La replica di Bruxelles e le polemiche
Di fronte alle accuse, la Commissione Europea ha tentato di minimizzare la portata dello scandalo. Un portavoce ha dichiarato che l’assegnazione di fondi alle Ong è una pratica consolidata, ma ha ammesso che è necessario rivedere i meccanismi di gestione per evitare che i soldi pubblici vengano utilizzati per fare pressione politica in modo mirato. Questa ammissione, sebbene parziale, alimenta ulteriormente le polemiche. Non è la prima volta che Bruxelles si trova sotto accusa per la scarsa trasparenza nell’assegnazione dei fondi, ma il coinvolgimento diretto di Timmermans, figura centrale del Green Deal, rende lo scandalo particolarmente grave.
La questione non si limita solo all’ambiente: molti si chiedono ora se pratiche simili siano state adottate anche in altri ambiti, come la migrazione o l’energia, aprendo la strada a nuove indagini. Lo scandalo delle lobby green mette in evidenza un uso controverso dei fondi pubblici, sollevando dubbi sulla correttezza e l’imparzialità delle istituzioni europee.

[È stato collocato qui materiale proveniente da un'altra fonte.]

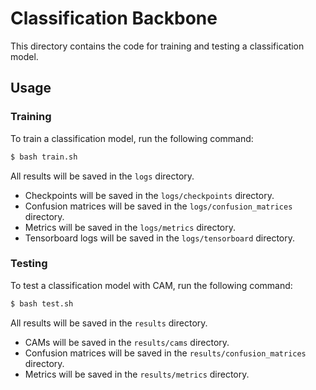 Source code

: # Classification Backbone

This directory contains the code for training and testing a classification model.

## Usage

### Training
To train a classification model, run the following command:

```bash
$ bash train.sh
```

All results will be saved in the `logs` directory.
- Checkpoints will be saved in the `logs/checkpoints` directory.
- Confusion matrices will be saved in the `logs/confusion_matrices` directory.
- Metrics will be saved in the `logs/metrics` directory.
- Tensorboard logs will be saved in the `logs/tensorboard` directory.

### Testing

To test a classification model with CAM, run the following command:

```bash
$ bash test.sh
```

All results will be saved in the `results` directory.
- CAMs will be saved in the `results/cams` directory.
- Confusion matrices will be saved in the `results/confusion_matrices` directory.
- Metrics will be saved in the `results/metrics` directory.
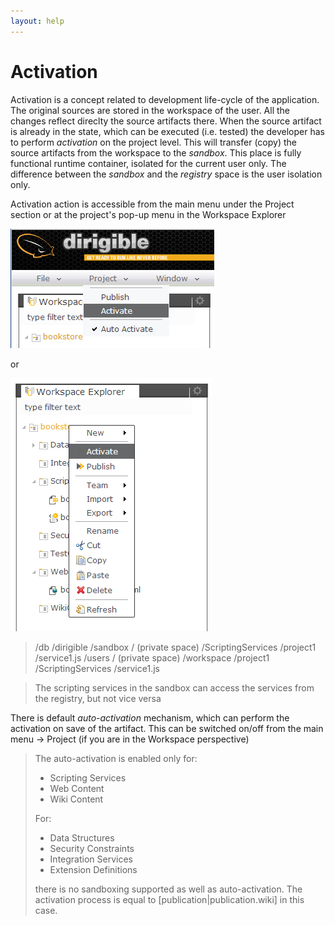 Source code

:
 ```yaml
---
layout: help
---
```


Activation
===

Activation is a concept related to development life-cycle of the application.
The original sources are stored in the workspace of the user. All the changes reflect direclty the source artifacts there. When the source artifact is already in the state, which can be executed (i.e. tested) the developer has to perform *activation* on the project level.
This will transfer (copy) the source artifacts from the workspace to the *sandbox*. This place is fully functional runtime container, isolated for the current user only. The difference between the *sandbox* and the *registry* space is the user isolation only.

Activation action is accessible from the main menu under the Project section or at the project's pop-up menu in the Workspace Explorer

![Project Activate](../samples/bookstore/105_books_project_activate.png)

or

![Project Activate Popup](../samples/bookstore/107_books_project_activate_popup.png)

> 
>   /db
>     /dirigible
>       /sandbox
>         /<user>             (private space)
>           /ScriptingServices
>             /project1
>               /service1.js
>       /users
>         /<user>             (private space)
>           /workspace
>             /project1
>               /ScriptingServices
>                 /service1.js



> The scripting services in the sandbox can access the services from the registry, but not vice versa

There is default *auto-activation* mechanism, which can perform the activation on save of the artifact. This can be switched on/off from the main menu -> Project (if you are in the Workspace perspective)


> The auto-activation is enabled only for:
> * Scripting Services
> * Web Content
> * Wiki Content
> 
> For:
> * Data Structures
> * Security Constraints
> * Integration Services
> * Extension Definitions
> 
> there is no sandboxing supported as well as auto-activation. The activation process is equal to [publication|publication.wiki] in this case.

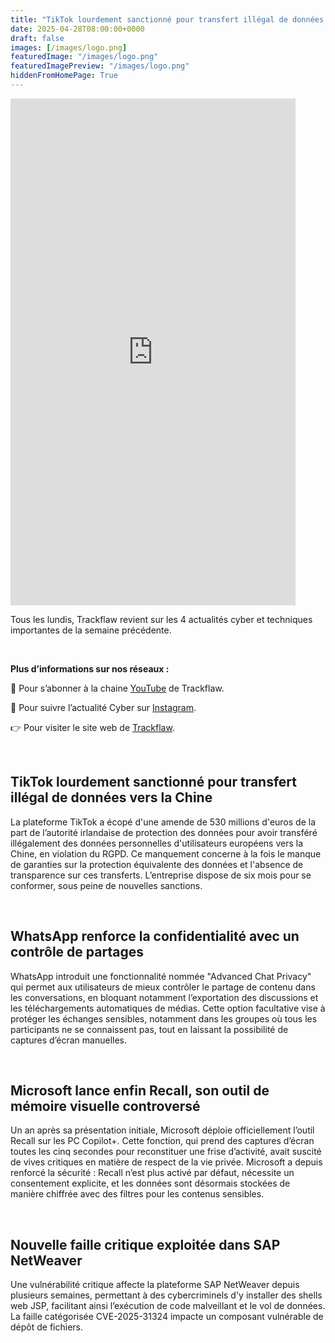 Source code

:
 ```yaml
---
title: "TikTok lourdement sanctionné pour transfert illégal de données vers la Chine - Les4ActusCyber : semaine du 28 avril"
date: 2025-04-28T08:00:00+0000
draft: false
images: [/images/logo.png]
featuredImage: "/images/logo.png"
featuredImagePreview: "/images/logo.png"
hiddenFromHomePage: True
---
```

    
<div class="flex-container">
   <div class="flex-items">
   <iframe width="456" height="811" src="https://www.youtube.com/embed/b37lmX9iDf0" 
   title="TikTok lourdement sanctionné pour transfert illégal de données vers la Chine - #Les4ActusCyber : semaine du 28 avril" frameborder="0" allow="accelerometer; autoplay; clipboard-write; 
   encrypted-media; gyroscope; picture-in-picture; web-share" allowfullscreen></iframe>
   </div>

   <div class="flex-items">
      <p>Tous les lundis, Trackflaw revient sur les 4 actualités cyber et techniques importantes de la semaine précédente.</p>
      <br>
      <p><strong>Plus d’informations sur nos réseaux :</strong></p>
      <p>🔴 Pour s’abonner à la chaine <a href="https://www.youtube.com/@trackflaw" target="_blank" rel="noopener noreffer ">YouTube</a> de Trackflaw.</p>
      <p>📸 Pour suivre l’actualité Cyber sur <a href="https://www.instagram.com/trackflaw/" target="_blank" rel="noopener noreffer ">Instagram</a>.</p>
      <p>👉 Pour visiter le site web de <a href="https://trackflaw.com" target="_blank" rel="noopener noreffer ">Trackflaw</a>.</p>
   </div>
</div>

    
<br>

## TikTok lourdement sanctionné pour transfert illégal de données vers la Chine


La plateforme TikTok a écopé d'une amende de 530 millions d'euros de la part de l’autorité irlandaise de protection des données pour avoir transféré illégalement des données personnelles d'utilisateurs européens vers la Chine, en violation du RGPD.
Ce manquement concerne à la fois le manque de garanties sur la protection équivalente des données et l'absence de transparence sur ces transferts. L’entreprise dispose de six mois pour se conformer, sous peine de nouvelles sanctions.


<br>

## WhatsApp renforce la confidentialité avec un contrôle de partages


WhatsApp introduit une fonctionnalité nommée "Advanced Chat Privacy" qui permet aux utilisateurs de mieux contrôler le partage de contenu dans les conversations, en bloquant notamment l’exportation des discussions et les téléchargements automatiques de médias.
Cette option facultative vise à protéger les échanges sensibles, notamment dans les groupes où tous les participants ne se connaissent pas, tout en laissant la possibilité de captures d’écran manuelles.


<br>

## Microsoft lance enfin Recall, son outil de mémoire visuelle controversé


Un an après sa présentation initiale, Microsoft déploie officiellement l’outil Recall sur les PC Copilot+. Cette fonction, qui prend des captures d’écran toutes les cinq secondes pour reconstituer une frise d’activité, avait suscité de vives critiques en matière de respect de la vie privée.
 Microsoft a depuis renforcé la sécurité : Recall n’est plus activé par défaut, nécessite un consentement explicite, et les données sont désormais stockées de manière chiffrée avec des filtres pour les contenus sensibles.


<br>

## Nouvelle faille critique exploitée dans SAP NetWeaver


Une vulnérabilité critique affecte la plateforme SAP NetWeaver depuis plusieurs semaines, permettant à des cybercriminels d'y installer des shells web JSP, facilitant ainsi l’exécution de code malveillant et le vol de données.
La faille catégorisée CVE-2025-31324 impacte un composant vulnérable de dépôt de fichiers.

Questa inchiesta alimenta ancor di più i dubbi su una politica ambientalista, che ad alcuni è parsa un attacco diretto all’industria dell’automotive europea: a chi è convenuto, chi ci ha guadagnato nell’imporre alle case automobilistiche una transizione forzata verso l’elettrico che si è rivelata, come del resto tutti gli osservatori obiettivi avevano segnalato sin dall’inizio, un pericoloso viatico verso il fallimento che ora mette a rischio decine di migliaia di posti lavoro? Vedremo se ci saranno ulteriori sviluppi, ma a distanza di pochi anni dal Qatargate, questo scandalo rischia di minare ulteriormente la considerazione popolare nei confronti delle istituzioni europee.